I use either sio or noop, seem to be the fastest

*Undervolting:* Your kernel must support this feature. It undervolts the cpu to save battery

*Virtuous OC Daemon:* When enabled it set you max cpu for wake and sleep and changes the governor when your device is awake or asleep. It saves battery by lowering cpu frequencys while the device sleeps, when it awakes it automatically speeds it up again. Or alternately you can set the cpu with the configurator.

*Optimze Mounts:* Remounts system, cache, dev, and data using different options.

*SDCard Read Ahead:* Speeds up read/write speeds to sdcard

*Cleanup:* Cleans up cache/dalvik and trash file on your sdcard on boot

*Backup/Restore Apps:* Backups are made flashable backups stored on sdcard root.

*Bugs:*
When switching io scheduler if you select the one with [] around it, it will spit out an invalid argument error. This is because it is copying the brackets too. To correct just pick one without the brackets press enter to confirm then select the one you want again. I am trying to fix it. But if the one you want to use has the [] around dont put in a number just press enter.

_Turning everything off requires a reboot to return the settings back to normal, it can be rebooted from this script.

Settings are remembered so they will be on after a reboot too. No need to set them again after rebooting.

Post ideas for stuff you'd like to see added or any problems/questions you may have.

Devs feel free to add into your roms, just give credit._

As with all mods i *HIGHLY* recommend a nandroid backup before using this just in case ​

*Download:*
http://dev-host.org/VRl​


----------



## smokin1337 (Oct 2, 2011)

2/11/12: 2.1
Fixed System Tweaks

Fixed read ahead

2/7/12: 2.0
Revamped the menu system- Looks ALOT better now

Found most used tweak settings and added them to the tweaks section- should be ok for all devices.

Added the ability to add swap, improves performance on some devices.

Added Data/Settings backup- This will backup your accounts and settings, Not app data but stuff like wifi, sms, google account, and phone settings. Makes a flashable zip file called Data-Backup.zip flash this after you wipe data and install a new rom.

App backup also now makes a flashable zip called App-Backup.zip so you can flash at any time.

Added SQLite Optimizations- turns on vaccum and reindexing.

Tweaks include build.prop, sysctl and system- Adds common values to the settings nothing crazy. But does improve overall performance. Fulfills the need for speed...

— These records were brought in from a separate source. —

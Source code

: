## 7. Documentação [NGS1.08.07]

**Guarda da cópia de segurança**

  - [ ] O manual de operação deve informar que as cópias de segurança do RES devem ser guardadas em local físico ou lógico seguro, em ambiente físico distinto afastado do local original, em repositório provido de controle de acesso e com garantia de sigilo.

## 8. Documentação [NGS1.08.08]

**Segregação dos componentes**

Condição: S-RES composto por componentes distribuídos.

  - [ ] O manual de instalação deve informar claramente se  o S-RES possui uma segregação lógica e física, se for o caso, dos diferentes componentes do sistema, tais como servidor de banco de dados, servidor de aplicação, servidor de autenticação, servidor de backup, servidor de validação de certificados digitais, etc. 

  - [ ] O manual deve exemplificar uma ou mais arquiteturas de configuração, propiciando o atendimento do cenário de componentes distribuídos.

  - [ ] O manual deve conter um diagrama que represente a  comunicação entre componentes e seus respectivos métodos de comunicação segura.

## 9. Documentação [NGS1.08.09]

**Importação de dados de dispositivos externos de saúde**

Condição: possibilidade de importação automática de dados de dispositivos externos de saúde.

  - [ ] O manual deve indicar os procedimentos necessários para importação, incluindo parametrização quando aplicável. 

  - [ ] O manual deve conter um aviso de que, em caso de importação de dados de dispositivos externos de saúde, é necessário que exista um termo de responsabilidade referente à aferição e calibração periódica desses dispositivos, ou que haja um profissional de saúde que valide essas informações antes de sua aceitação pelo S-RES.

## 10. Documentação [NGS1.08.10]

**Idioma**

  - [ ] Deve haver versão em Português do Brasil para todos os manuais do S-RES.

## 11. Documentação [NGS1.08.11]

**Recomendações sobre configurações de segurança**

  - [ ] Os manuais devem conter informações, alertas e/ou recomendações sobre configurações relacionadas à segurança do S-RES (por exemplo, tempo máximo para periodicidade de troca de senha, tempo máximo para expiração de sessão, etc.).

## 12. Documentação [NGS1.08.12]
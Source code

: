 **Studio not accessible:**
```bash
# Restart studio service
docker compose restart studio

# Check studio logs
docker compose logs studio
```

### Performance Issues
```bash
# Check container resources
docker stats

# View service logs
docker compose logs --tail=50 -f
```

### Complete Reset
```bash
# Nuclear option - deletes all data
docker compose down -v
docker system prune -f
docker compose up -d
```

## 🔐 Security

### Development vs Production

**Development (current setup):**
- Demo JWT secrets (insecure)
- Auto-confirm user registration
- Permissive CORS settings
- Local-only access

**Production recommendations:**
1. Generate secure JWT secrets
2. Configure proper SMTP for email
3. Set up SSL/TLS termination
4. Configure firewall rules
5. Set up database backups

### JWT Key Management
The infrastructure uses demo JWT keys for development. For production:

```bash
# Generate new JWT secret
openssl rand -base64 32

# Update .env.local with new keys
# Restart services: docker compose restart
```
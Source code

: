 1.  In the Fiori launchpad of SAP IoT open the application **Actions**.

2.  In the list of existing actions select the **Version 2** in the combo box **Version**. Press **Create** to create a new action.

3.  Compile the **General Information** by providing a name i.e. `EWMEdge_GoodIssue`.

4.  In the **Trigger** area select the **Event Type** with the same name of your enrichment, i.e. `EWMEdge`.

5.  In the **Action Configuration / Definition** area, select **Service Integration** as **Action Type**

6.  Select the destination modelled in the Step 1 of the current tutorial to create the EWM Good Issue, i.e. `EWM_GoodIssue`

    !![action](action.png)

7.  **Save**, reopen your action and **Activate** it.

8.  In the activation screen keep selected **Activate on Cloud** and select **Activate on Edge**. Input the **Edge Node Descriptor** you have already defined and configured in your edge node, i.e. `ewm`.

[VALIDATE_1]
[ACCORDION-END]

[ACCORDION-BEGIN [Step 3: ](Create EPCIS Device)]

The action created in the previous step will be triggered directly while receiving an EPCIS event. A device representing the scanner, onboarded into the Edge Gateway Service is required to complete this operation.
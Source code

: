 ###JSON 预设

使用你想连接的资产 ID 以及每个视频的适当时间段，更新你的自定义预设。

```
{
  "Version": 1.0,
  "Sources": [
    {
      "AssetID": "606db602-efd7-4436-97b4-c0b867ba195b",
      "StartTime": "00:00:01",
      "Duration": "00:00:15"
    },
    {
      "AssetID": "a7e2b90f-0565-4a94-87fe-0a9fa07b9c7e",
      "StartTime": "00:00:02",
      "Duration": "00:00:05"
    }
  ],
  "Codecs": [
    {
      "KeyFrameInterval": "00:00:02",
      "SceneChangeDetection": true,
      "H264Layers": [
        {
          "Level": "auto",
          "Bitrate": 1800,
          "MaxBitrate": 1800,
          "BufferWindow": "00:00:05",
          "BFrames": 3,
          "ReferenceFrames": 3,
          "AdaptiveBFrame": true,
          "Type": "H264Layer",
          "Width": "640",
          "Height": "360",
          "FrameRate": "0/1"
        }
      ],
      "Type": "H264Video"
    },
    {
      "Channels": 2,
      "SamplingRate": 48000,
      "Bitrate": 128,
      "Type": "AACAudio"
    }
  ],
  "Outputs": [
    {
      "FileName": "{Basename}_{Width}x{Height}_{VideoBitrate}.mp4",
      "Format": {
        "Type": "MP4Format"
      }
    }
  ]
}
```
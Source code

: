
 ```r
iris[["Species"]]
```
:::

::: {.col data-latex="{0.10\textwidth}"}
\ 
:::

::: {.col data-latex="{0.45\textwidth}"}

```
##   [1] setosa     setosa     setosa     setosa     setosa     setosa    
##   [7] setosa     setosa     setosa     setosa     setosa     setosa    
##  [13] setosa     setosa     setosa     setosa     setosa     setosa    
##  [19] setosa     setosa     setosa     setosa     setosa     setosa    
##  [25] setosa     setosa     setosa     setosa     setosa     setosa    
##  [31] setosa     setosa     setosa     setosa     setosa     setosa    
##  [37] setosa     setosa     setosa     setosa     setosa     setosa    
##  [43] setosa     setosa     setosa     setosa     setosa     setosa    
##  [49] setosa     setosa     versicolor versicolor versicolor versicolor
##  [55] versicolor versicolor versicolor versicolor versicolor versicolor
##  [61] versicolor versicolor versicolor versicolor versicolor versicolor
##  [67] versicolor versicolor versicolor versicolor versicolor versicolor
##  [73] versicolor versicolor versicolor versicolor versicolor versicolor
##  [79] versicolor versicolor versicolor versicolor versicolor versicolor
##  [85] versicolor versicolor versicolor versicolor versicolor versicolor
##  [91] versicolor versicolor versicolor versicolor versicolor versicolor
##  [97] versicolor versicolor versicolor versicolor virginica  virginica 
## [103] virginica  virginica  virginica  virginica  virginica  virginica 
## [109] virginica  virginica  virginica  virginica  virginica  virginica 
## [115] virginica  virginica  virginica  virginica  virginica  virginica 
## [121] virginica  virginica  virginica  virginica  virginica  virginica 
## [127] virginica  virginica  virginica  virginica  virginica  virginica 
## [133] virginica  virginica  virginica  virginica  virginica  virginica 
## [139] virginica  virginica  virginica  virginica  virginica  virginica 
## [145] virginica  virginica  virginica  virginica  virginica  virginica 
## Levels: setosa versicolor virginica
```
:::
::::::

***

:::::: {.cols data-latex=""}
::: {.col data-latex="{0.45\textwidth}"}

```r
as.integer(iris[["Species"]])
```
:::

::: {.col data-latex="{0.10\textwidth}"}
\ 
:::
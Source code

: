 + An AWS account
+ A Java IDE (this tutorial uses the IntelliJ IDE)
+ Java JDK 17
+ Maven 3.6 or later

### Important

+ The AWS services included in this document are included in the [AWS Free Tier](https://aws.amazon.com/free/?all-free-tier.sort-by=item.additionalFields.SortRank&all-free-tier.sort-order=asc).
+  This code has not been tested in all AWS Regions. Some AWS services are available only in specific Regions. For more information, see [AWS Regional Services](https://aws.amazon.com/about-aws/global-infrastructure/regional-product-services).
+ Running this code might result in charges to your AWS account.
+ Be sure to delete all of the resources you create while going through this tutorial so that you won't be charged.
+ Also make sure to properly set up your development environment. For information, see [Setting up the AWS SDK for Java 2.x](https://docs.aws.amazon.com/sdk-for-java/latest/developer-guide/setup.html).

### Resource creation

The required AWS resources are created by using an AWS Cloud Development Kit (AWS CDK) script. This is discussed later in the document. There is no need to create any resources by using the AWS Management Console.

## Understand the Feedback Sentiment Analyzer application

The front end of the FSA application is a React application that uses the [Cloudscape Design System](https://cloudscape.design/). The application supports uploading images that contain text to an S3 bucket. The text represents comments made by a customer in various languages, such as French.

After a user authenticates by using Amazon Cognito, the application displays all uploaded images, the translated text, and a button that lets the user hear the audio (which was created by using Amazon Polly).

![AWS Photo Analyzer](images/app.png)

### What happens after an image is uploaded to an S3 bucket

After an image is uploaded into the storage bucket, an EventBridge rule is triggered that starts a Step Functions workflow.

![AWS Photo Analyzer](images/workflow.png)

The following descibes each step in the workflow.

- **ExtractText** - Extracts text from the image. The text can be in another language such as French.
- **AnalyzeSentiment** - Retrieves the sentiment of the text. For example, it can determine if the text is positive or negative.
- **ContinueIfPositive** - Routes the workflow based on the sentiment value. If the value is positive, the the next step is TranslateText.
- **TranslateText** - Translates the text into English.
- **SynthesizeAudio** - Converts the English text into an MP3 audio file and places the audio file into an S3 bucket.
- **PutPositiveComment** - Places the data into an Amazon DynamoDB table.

Again some features may not work on all devices.


----------



## TopazAaron (Jun 29, 2011)

Need to fix download link. Had to type it myself but will report back soon

Won't beable to do this until later

Sent from my SCH-I800 using RootzWiki


----------



## smokin1337 (Oct 2, 2011)

TopazAaron said:


> Need to fix download link. Had to type it myself but will report back soon
> 
> Won't beable to do this until later
> 
> Sent from my SCH-I800 using RootzWiki


The link is fixed now. And thanks for reporting back

Sent from my PG86100 using RootzWiki


----------



## JagoX (Jul 6, 2011)

Oh neat! Would love to hear from people on what works on devices with locked bootloaders (such as my Droid X.)


----------